População carcerária explode, mas número de mandados de prisão não cumpridos é ainda maior.

As mais de 2.200 pessoas presas na inédita megaoperação nacional das polícias civis de 24 estados e do Distrito Federal, na sexta-feira passada, representam uma ínfima parte da multidão de foragidos da Justiça em todo o país. Levantamento da Secretaria Nacional de Segurança Pública, com base nas informações da Rede Infoseg, o maior banco de dados criminais do país, revela que o Brasil tem hoje cerca de 550 mil mandados de prisão decretados pela Justiça e não cumpridos pelas polícias. Ou seja, mais de meio milhão de brasileiros têm que prestar contas à Justiça por crimes como seqüestros, assaltos, assassinatos e corrupção, entre outros. Há mais foragidos do que presos em todo o sistema penitenciário nacional. As cadeias brasileiras estão abarrotadas hoje com 401.236 presos, conforme o último levantamento sobre o assunto divulgado pelo Departamento Penitenciário Nacional (Depen).

- Isso é do tamanho de um país, é uma enormidade. Eu sabia que esse número (de mandados não cumpridos) era elevado, mas não sabia que era tanto.
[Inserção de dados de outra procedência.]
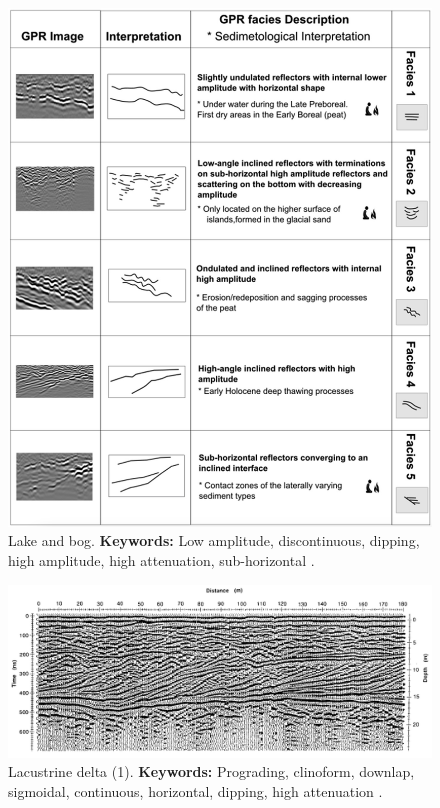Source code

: \begin{figure}[h!]
    \centering
    \includegraphics[width=0.9\linewidth]{Figures/0.2GPR/Corradini_2023_lake_bog.png}
    \caption[Lake and bog.]{Lake and bog. \textbf{Keywords: } Low amplitude, discontinuous, dipping, high amplitude, high attenuation, sub-horizontal \citep{Corradini2023}.}
    \label{fig:Corradini2023-1}
\end{figure}

\begin{figure}[h!]
    \centering
    \includegraphics[width=0.9\linewidth]{Figures/0.2GPR/Jol1991_1.png}
    \caption[Lacustrine delta (1).]{Lacustrine delta (1). \textbf{Keywords: } Prograding, clinoform, downlap, sigmoidal, continuous, horizontal, dipping, high attenuation \citep{Jol1991-1}.}
    \label{fig:Jol1991-1}
\end{figure}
É simplesmente assustador - resume o professor Ignácio Cano, especialista em estudos sobre violência, preocupado com a escalada da criminalidade no país nos últimos anos.

Vagas em presídios teriam que dobrar

Para Cano, as estatísticas ganham contornos ainda mais dramáticos se comparadas à população carcerária. Com 550 mil foragidos, na hipótese improvável de as polícias se mobilizarem para cumprir todos os mandados de prisão em aberto, os governos federal e estaduais teriam que mais que dobrar as vagas do sistema penitenciário, outra tarefa considerada impossível diante dos parcos recursos destinados à segurança pública e à administração penitenciária pela União e pelos governos estaduais.

- É por isso que essas leis de combate à violência que estão sendo discutidas no Congresso Nacional podem não ter muito impacto sobre a realidade. Não adianta só prender. São necessárias iniciativas em outras áreas, como educação, saúde e trabalho - afirma um dos auxiliares do ministro da Justiça, Tarso Genro.

O diretor do Depen, Maurício Kuehne, soube que o número de mandados de prisão não cumpridos era superior a meio milhão numa recente conversa com o secretário nacional de Segurança Pública, Luiz Fernando Corrêa. Kuehne também ficou surpreso. Até então, a crença geral era que o número de mandados de prisão em aberto girava em torno de 250 mil.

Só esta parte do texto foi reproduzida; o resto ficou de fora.